The Russian ruble sank to an all-time low Thursday after the central bank indicated it would not intervene to shore up the currency. The ruble fell as much as 5.3 percent to more than 85 to the U.S. dollar, tumbling to its biggest two-day drop in a year.
The Russian currency first broke 80 to the dollar Wednesday for the first time since the country’s 1998 currency crisis. The ruble’s extended slide mirrors the ongoing rout in the price of oil, Russia’s top export. Brent crude, the global benchmark, plunged to nearly $27 a barrel this week as China’s weaker economic outlook sparked fears of a decline in global oil demand.
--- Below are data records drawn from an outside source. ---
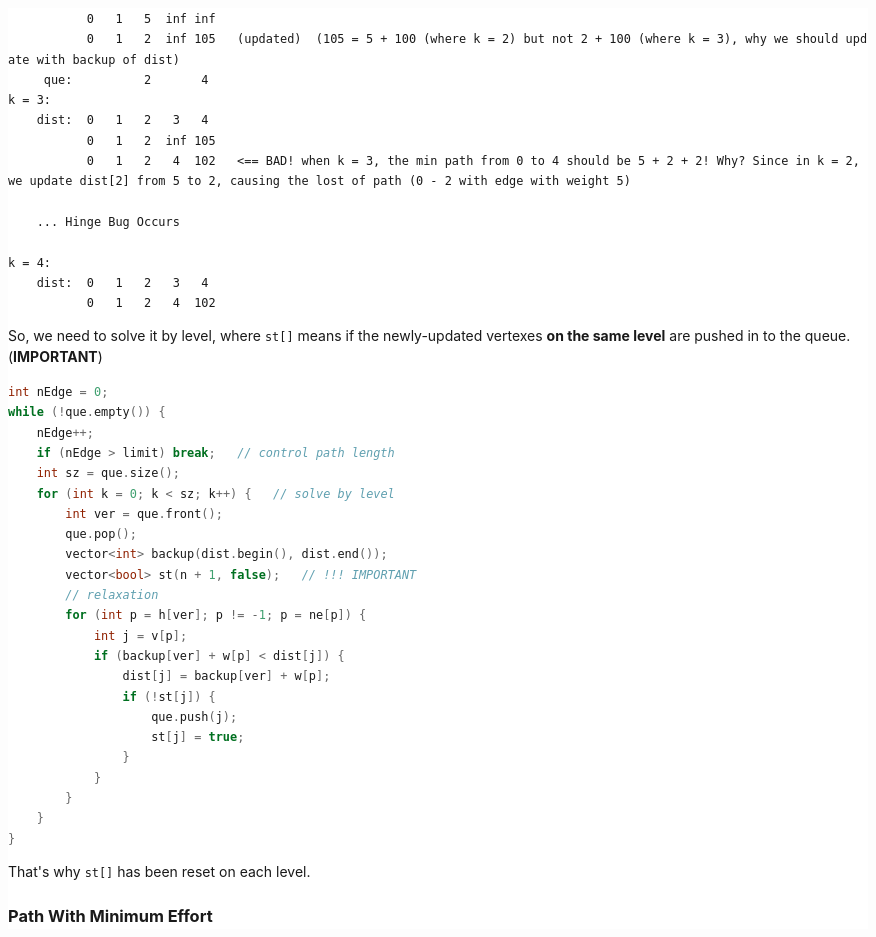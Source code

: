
 ```text
           0   1   5  inf inf
           0   1   2  inf 105   (updated)  (105 = 5 + 100 (where k = 2) but not 2 + 100 (where k = 3), why we should update with backup of dist)
     que:          2       4
k = 3:
    dist:  0   1   2   3   4
           0   1   2  inf 105
           0   1   2   4  102   <== BAD! when k = 3, the min path from 0 to 4 should be 5 + 2 + 2! Why? Since in k = 2, we update dist[2] from 5 to 2, causing the lost of path (0 - 2 with edge with weight 5)

    ... Hinge Bug Occurs
    
k = 4:
    dist:  0   1   2   3   4
           0   1   2   4  102

```

So, we need to solve it by level, where `st[]` means if the newly-updated vertexes **on the same level** are pushed in to the queue. (**IMPORTANT**)

```c++
int nEdge = 0;
while (!que.empty()) {
    nEdge++;
    if (nEdge > limit) break;   // control path length
    int sz = que.size();
    for (int k = 0; k < sz; k++) {   // solve by level
        int ver = que.front();
        que.pop();
        vector<int> backup(dist.begin(), dist.end());
        vector<bool> st(n + 1, false);   // !!! IMPORTANT
        // relaxation
        for (int p = h[ver]; p != -1; p = ne[p]) {
            int j = v[p];
            if (backup[ver] + w[p] < dist[j]) {
                dist[j] = backup[ver] + w[p];
                if (!st[j]) {
                    que.push(j);
                    st[j] = true;
                }
            }
        }
    }
}
```

That's why `st[]` has been reset on each level.

### Path With Minimum Effort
Bank of Russia Governor Elvira Nabiullina told Bloomberg Wednesday the ruble was approaching “fundamental levels” and said the bank would not intervene unless “risks to financial stability” appeared. Nabiullina intended to reassure the market, but analysts criticized the bank governor for inviting speculation about instability in the broader Russian economy, Bloomberg reported.
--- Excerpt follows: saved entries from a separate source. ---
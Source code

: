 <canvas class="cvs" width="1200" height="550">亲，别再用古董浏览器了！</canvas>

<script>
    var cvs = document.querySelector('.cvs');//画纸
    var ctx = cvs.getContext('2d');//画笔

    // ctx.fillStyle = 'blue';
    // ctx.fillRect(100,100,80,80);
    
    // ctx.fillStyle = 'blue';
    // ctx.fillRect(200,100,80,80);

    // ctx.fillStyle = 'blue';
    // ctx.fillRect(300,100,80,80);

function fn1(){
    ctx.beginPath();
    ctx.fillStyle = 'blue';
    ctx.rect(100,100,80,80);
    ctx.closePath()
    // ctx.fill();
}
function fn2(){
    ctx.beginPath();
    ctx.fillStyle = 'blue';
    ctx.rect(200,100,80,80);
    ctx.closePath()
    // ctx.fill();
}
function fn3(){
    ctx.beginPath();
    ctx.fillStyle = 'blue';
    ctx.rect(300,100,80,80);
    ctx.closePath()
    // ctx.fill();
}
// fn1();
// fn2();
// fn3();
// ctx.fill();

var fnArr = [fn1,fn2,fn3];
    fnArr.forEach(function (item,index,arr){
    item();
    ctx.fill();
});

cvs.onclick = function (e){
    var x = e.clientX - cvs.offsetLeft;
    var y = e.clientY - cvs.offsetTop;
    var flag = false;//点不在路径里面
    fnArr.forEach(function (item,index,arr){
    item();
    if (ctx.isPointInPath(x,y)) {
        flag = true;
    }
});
“Sometimes it’s better for a central banker to say nothing,” Lutz Karpowitz, an analyst at Commerzbank AG, told the news outlet.
Russia’s currency last year dropped 24 percent on previous falls in commodity prices and Western sanctions on Moscow related to Russia’s intervention in Ukraine. The continued collapse of oil prices is compounding problems for the government, which is already grappling with its sharpest economic contraction since 2009. Oil and natural gas revenues account for about 50 percent of Russia’s federal budget revenues.
Adding to Moscow’s pain Thursday, a British judge accused Russian President Vladimir Putin of backing a plan by the country’s security service to kill Alexander Litvinenko, a former agent-turned-Kremlin critic who died in 2006 after drinking tea laced with polonium-210, the Associated Press reported.
Judge Robert Owen, who led a public inquiry into the killing, said there was a “strong probability” Russia’s FSB, the successor to the Soviet Union’s KGB spy agency, ordered the killing, and the operation “probably [was] approved by Putin” during his first term as president, the AP said.